Experts say decades of research at Dugway Proving Ground show that America has reliable protection for its soldiers if Iraq were to attack with new biological weapons it is developing.
But they also warn that holes in that defense could exist, depending on how far Iraq's technology has advanced. Also, the U.S. military has not yet taken the key protection measures of inoculating soldiers with vaccine for deadly anthrax.Last week, Central Intelligence Agency Director William H. Webster and House Armed Services Committee Chairman Les Aspin, D-Wisc., said Iraq has a stockpile of biological weapons besides the chemical weapons it has previously used.
Aspin added that intelligence sources report Iraq will have a "militarily significant number" of such weapons ready in a few months that could spread anthrax disease-causing spores from artillery shells, bombs and missiles.
Gary Resnick, chief of life sciences at Dugway, said pulmonary anthrax is fatal in 60 percent to 80 percent of advanced cases, but anti-microbe treatment is more successful if the disease is detected early.

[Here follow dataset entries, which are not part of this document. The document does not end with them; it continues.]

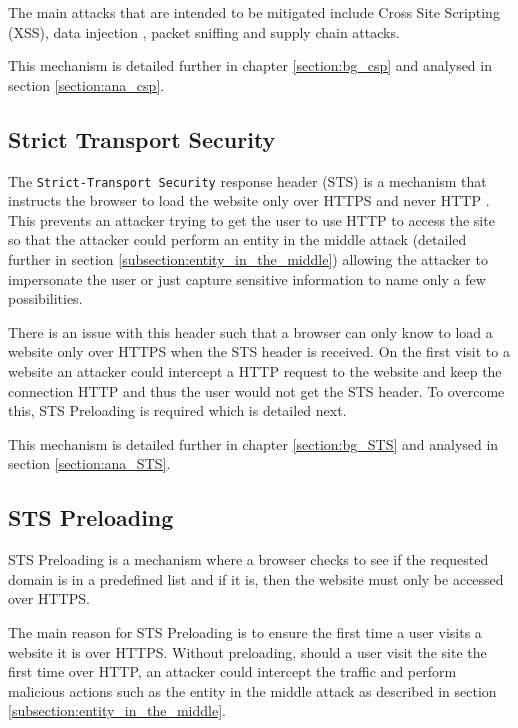 \documentclass{mscreport}
\begin{document}
\vspace{0.3cm} \noindent
The main attacks that are intended to be mitigated include Cross Site Scripting (XSS), data injection , packet sniffing and supply chain attacks.

\vspace{0.3cm} \noindent
This mechanism is detailed further in chapter \ref{section:bg_csp} and analysed in section \ref{section:ana_csp}.


\subsection{Strict Transport Security}
The \texttt{Strict-Transport Security} response header (STS) is a mechanism that instructs the browser to load the website only over HTTPS and never HTTP \cite{Hodges2012-pe}. This prevents an attacker trying to get the user to use HTTP to access the site so that the attacker could perform an entity in the middle attack (detailed further in section \ref{subsection:entity_in_the_middle}) allowing the attacker to impersonate the user or just capture sensitive information to name only a few possibilities.

\vspace{0.3cm} \noindent
There is an issue with this header such that a browser can only know to load a website only over HTTPS when the STS header is received. On the first visit to a website an attacker could intercept a HTTP request to the website and keep the connection HTTP and thus the user would not get the STS header. To overcome this, STS Preloading is required which is detailed next.

\vspace{0.3cm} \noindent
This mechanism is detailed further in chapter \ref{section:bg_STS} and analysed in section \ref{section:ana_STS}.


\subsection{STS Preloading}
STS Preloading is a mechanism where a browser checks to see if the requested domain is in a predefined list and if it is, then the website must only be accessed over HTTPS.

\vspace{0.3cm} \noindent
The main reason for STS Preloading is to ensure the first time a user visits a website it is over HTTPS. Without preloading, should a user visit the site the first time over HTTP, an attacker could intercept the traffic and perform malicious actions such as the entity in the middle attack as described in section \ref{subsection:entity_in_the_middle}.
\end{document}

He said testing at Dugway has shown that the same facemasks used with other gear for protection from chemical attacks will also prevent inhaling anthrax-causing spores. It has also developed effective decontaminating agents and vaccines.
For example, he said, in recent years the Army used bacillus subtilis spores - which are the same size and have other characteristics similar to anthrax spores, but are much less dangerous - to ensure that respirators and other gear would stop them, he said.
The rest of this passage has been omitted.